Eine eindeutige Antwort fällt schwer. Schließlich bedient sich KI eines vorgegebenen Datenpools, der vorhandene Bilder oder Bildausschnitte umfasst, deren Herkunft für den Nutzer nicht transparent ist. Die Suche nach der Quelle eines generierten Bildes dürfte daher in etwa so erfolgreich sein wie die sprichwörtliche Suche nach der Nadel im Heuhaufen. Das Risiko, dass bei der KI-Bildgenerierung Bilder geschaffen werden, die im Schutzbereich von Rechten Dritter liegen und z.B. Urheberrechte betreffen, ist also durchaus gegeben. Aber immerhin: Es lässt sich minimieren.

Ein in der Praxis bereits erfolgreich angewandter Ansatz ist, dass man das durch KI generierte Bild lediglich als Vorschlag und Inspiration nutzt, um eigene kreative Prozesse anzustoßen. Die KI wird so zum mehr oder weniger hilfreichen Assistenten. Besondere Vorsicht gilt jedoch bei der Formulierung des jeweiligen Prompts: Wenn hierbei beispielsweise eine Nennung oder Bezugnahme auf ein konkretes geschütztes Werk erfolgt, dürfte das Risiko einer Urheberrechtsverletzung tendenziell größer sein. Gerade dann sollte das KI-Bild wirklich nur als Anregung dienen und im Laufe des eigenschöpferischen Prozesses deutlich abgeändert werden.

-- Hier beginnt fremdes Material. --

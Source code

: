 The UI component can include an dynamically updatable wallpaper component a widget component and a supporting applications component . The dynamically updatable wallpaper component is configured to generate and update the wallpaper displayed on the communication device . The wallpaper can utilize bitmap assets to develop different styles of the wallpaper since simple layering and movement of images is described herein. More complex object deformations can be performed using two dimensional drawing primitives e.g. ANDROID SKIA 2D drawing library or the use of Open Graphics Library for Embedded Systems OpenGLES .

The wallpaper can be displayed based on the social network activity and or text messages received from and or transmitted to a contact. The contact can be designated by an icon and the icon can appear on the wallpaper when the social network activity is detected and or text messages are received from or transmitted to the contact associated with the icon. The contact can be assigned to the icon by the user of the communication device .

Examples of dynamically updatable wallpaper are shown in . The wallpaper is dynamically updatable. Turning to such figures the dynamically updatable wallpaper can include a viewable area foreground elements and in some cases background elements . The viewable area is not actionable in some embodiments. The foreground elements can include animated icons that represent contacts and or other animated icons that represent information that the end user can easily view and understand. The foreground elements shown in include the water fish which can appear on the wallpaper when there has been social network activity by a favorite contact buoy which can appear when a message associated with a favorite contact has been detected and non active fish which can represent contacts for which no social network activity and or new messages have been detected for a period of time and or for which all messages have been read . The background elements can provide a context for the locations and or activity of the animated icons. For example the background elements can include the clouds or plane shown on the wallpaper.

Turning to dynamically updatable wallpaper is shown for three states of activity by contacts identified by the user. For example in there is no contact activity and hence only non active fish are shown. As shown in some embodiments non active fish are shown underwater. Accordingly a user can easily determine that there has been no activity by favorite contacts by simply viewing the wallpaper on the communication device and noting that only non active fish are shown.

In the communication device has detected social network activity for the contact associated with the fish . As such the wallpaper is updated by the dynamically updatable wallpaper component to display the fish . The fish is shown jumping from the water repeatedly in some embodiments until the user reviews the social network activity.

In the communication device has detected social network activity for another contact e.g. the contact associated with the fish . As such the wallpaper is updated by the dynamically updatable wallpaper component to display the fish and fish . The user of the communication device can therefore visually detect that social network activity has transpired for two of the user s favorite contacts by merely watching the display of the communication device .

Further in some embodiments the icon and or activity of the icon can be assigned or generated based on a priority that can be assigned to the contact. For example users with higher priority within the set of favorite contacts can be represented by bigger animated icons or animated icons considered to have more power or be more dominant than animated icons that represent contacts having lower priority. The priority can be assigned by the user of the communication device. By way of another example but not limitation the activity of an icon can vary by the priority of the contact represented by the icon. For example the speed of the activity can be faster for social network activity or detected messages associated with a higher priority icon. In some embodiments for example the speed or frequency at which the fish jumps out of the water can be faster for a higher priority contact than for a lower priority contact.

Grundsätzlich gilt natürlich: Wer Produkte in den Markt bringt, muss vorher die Freiheit von Rechten Dritter prüfen. Das gilt auch beim Einsatz von KI. Und es zeigt sich, dass auch das sorgfältigste Vorgehen nicht davor schützt, dass Rechte Dritter unbewusst verletzt werden. In diesem Fall hilft leider auch nicht die Rechtfertigung, dass man auf die Bildgenerierung durch KI keinen Einfluss hatte. Der KI-Anbieter übernimmt in der Regel keine Haftung für die Inhalte, die durch die KI generiert wurden. Wer aber auf die beschriebene Weise mit KI-Bildgeneratoren arbeitet, kann die Gefahr, dass er in die Rechte Dritter eingreift, wenn schon nicht bannen, so doch zumindest reduzieren.

Fazit 

Die Nutzung von KI hat zahlreiche Facetten im Bereich des geistigen Eigentums. Während bei Patenten und Urheberrechten im internationalen Vergleich davon auszugehen ist, dass eine KI kein Erfinder oder Schöpfer eines Werks sein kann, ist die Rechtslage bei Designs weniger eindeutig. Erfindungen, die KI einsetzen, können geschützt werden wie jede andere computerimplementierte Erfindung. Von einer KI generierte Ergebnisse können unbeabsichtigt Schutzrechte Dritter verletzen. Der gewerbliche Nutzer dieser Ergebnisse haftet typischerweise bei einer Verletzung, kann aber bei der Nutzung der KI Maßnahmen ergreifen, um das Verletzungsrisiko zu reduzieren.

Erste Veröffentlichung des Artikels im Mai 2024 im ICC Germany-Magazin Ausgabe 18.